If a mortgagee has refused to exchange his security for bonds of the Corporation and if the Corporation finds that the home owner cannot obtain a loan from ordinary lending agencies, it may, within the limitations prescribed, make a cash advance to the home owner secured by a first mortgage. Interest on this advance shall not exceed 6 percent (sec. 4(f)).
The Corporation is also authorized to sell its bonds to obtain funds for carrying out the purposes for which it is created (sec. 4(c)).
This review of the statutory provisions discloses that Home Owners' Loan Corporation is, in everything but form, a bureau or department of the Federal Government.

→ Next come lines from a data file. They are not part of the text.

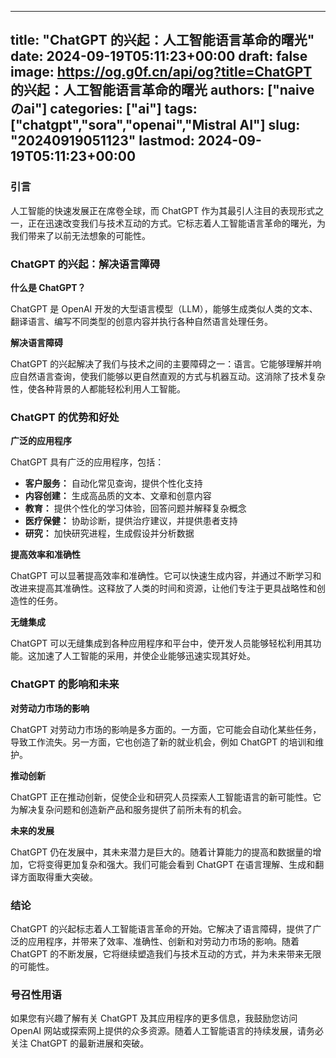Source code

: 
---
title: "ChatGPT 的兴起：人工智能语言革命的曙光"
date: 2024-09-19T05:11:23+00:00
draft: false
image: https://og.g0f.cn/api/og?title=ChatGPT 的兴起：人工智能语言革命的曙光
authors: ["naiveのai"]
categories: ["ai"]
tags: ["chatgpt","sora","openai","Mistral AI"]
slug: "20240919051123"
lastmod: 2024-09-19T05:11:23+00:00
---
### 引言

人工智能的快速发展正在席卷全球，而 ChatGPT 作为其最引人注目的表现形式之一，正在迅速改变我们与技术互动的方式。它标志着人工智能语言革命的曙光，为我们带来了以前无法想象的可能性。

### ChatGPT 的兴起：解决语言障碍

**什么是 ChatGPT？**

ChatGPT 是 OpenAI 开发的大型语言模型（LLM），能够生成类似人类的文本、翻译语言、编写不同类型的创意内容并执行各种自然语言处理任务。

**解决语言障碍**

ChatGPT 的兴起解决了我们与技术之间的主要障碍之一：语言。它能够理解并响应自然语言查询，使我们能够以更自然直观的方式与机器互动。这消除了技术复杂性，使各种背景的人都能轻松利用人工智能。

### ChatGPT 的优势和好处

**广泛的应用程序**

ChatGPT 具有广泛的应用程序，包括：

* **客户服务：** 自动化常见查询，提供个性化支持
* **内容创建：** 生成高品质的文本、文章和创意内容
* **教育：** 提供个性化的学习体验，回答问题并解释复杂概念
* **医疗保健：** 协助诊断，提供治疗建议，并提供患者支持
* **研究：** 加快研究进程，生成假设并分析数据

**提高效率和准确性**

ChatGPT 可以显著提高效率和准确性。它可以快速生成内容，并通过不断学习和改进来提高其准确性。这释放了人类的时间和资源，让他们专注于更具战略性和创造性的任务。

**无缝集成**

ChatGPT 可以无缝集成到各种应用程序和平台中，使开发人员能够轻松利用其功能。这加速了人工智能的采用，并使企业能够迅速实现其好处。

### ChatGPT 的影响和未来

**对劳动力市场的影响**

ChatGPT 对劳动力市场的影响是多方面的。一方面，它可能会自动化某些任务，导致工作流失。另一方面，它也创造了新的就业机会，例如 ChatGPT 的培训和维护。

**推动创新**

ChatGPT 正在推动创新，促使企业和研究人员探索人工智能语言的新可能性。它为解决复杂问题和创造新产品和服务提供了前所未有的机会。

**未来的发展**

ChatGPT 仍在发展中，其未来潜力是巨大的。随着计算能力的提高和数据量的增加，它将变得更加复杂和强大。我们可能会看到 ChatGPT 在语言理解、生成和翻译方面取得重大突破。

### 结论

ChatGPT 的兴起标志着人工智能语言革命的开始。它解决了语言障碍，提供了广泛的应用程序，并带来了效率、准确性、创新和对劳动力市场的影响。随着 ChatGPT 的不断发展，它将继续塑造我们与技术互动的方式，并为未来带来无限的可能性。

### 号召性用语

如果您有兴趣了解有关 ChatGPT 及其应用程序的更多信息，我鼓励您访问 OpenAI 网站或探索网上提供的众多资源。随着人工智能语言的持续发展，请务必关注 ChatGPT 的最新进展和突破。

It is regulated and directed by Federal officials; all of its capital stock is furnished by the Government; it is given free use of the mails.
In giving my opinion upon the validity of the bonds which Home Owners' Loan Corporation proposes to issue, it is necessary to consider whether the legislation, insofar as it relates to this Corporation and its bonds, is open to any constitutional objection.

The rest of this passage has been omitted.